DOJ’s Office Of Professional Responsibility expects “in the near future” to complete its probe into allegations of politicized prosecution in the Siegelman case, according to a letter from the DOJ sent to Rep. John Conyers (D-MI) yesterday. The letter also reveals that the OPR is looking into the allegations of improper communications between jurors and members of the prosecution team during Siegelman’s trial.
At issue are charges made by a whistle-blower, who worked in the U.S. Attorney’s office in Alabama, that were first publicly reported in November after Conyers sent a letter to the DOJ about the matter.
Emails provided by the whistle-blower suggested that U.S. Attorney Leura Canary — whose husband was a top GOP operative and Karl Rove associate — continued to be involved in the case after recusing herself. Other emails suggested inappropriate contact between jurors and the prosecution, including expressions of romantic interest by jurors in an FBI agent on the prosecution team.

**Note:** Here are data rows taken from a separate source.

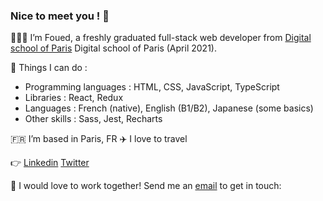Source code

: ### Nice to meet you ! 👋


🧑🏻‍🎓 I’m Foued, a freshly graduated full-stack web developer from [Digital school of Paris](https://www.digitalschool.paris/?keyword=digital%20school%20of%20paris&matchtype=p&gclid=Cj0KCQiAmeKQBhDvARIsAHJ7mF6ZeizvjniFMvT3y7snK9OMfECFgMb6jCF3Xfz6ZECEeNFbIjAoFPMaAjw1EALw_wcB) Digital school of Paris (April 2021).


🔧 Things I can do :

- Programming languages : HTML, CSS, JavaScript, TypeScript
- Libraries : React, Redux
- Languages : French (native), English (B1/B2), Japanese (some basics)
- Other skills : Sass, Jest, Recharts


🇫🇷 I’m based in Paris, FR
✈️ I love to travel 



 👉 [Linkedin](https://www.linkedin.com/in/foued-saidane/)        [Twitter](https://twitter.com/saidanefoued) 


 📧 I would love to work together! Send me an [email](fouedsaidane2@gmail.com) to get in touch:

In an interview with TPMmuckraker last month, an outraged Siegelman called it “astounding” that the alleged impropriety involving the jury had not been revealed to the judge and the defense. There has long been evidence that Siegelman’s prosecution on corruption charges was politically motivated.
It was back in July that the DOJ publicly acknowledged the existence of an OPR investigation into whether the prosecution was “selective and politically motivated.”
The letter sent to Conyers yesterday gives us a fuller picture of the OPR probe.In the letter, Principal Deputy Assistant AG Keith Nelson confirms that the OPR is looking into the jury issue and into “whether United States Attorney Leura Canary complied with her recusal from the case.” The letter continues:
We have confirmed that OPR is aware of the e-mails you forwarded, and we expect that they will evaluate the significance of those e-mails in the full context of the prosecution. We understand that OPR expects to complete its investigation in the near future.
The letter also notes that a separate DOJ investigation into the case — which was begun at the behest of the Office Of Special Counsel and was recently reopened — remains in progress. Arguments on Siegelman’s appeal of his conviction were heard earlier this month.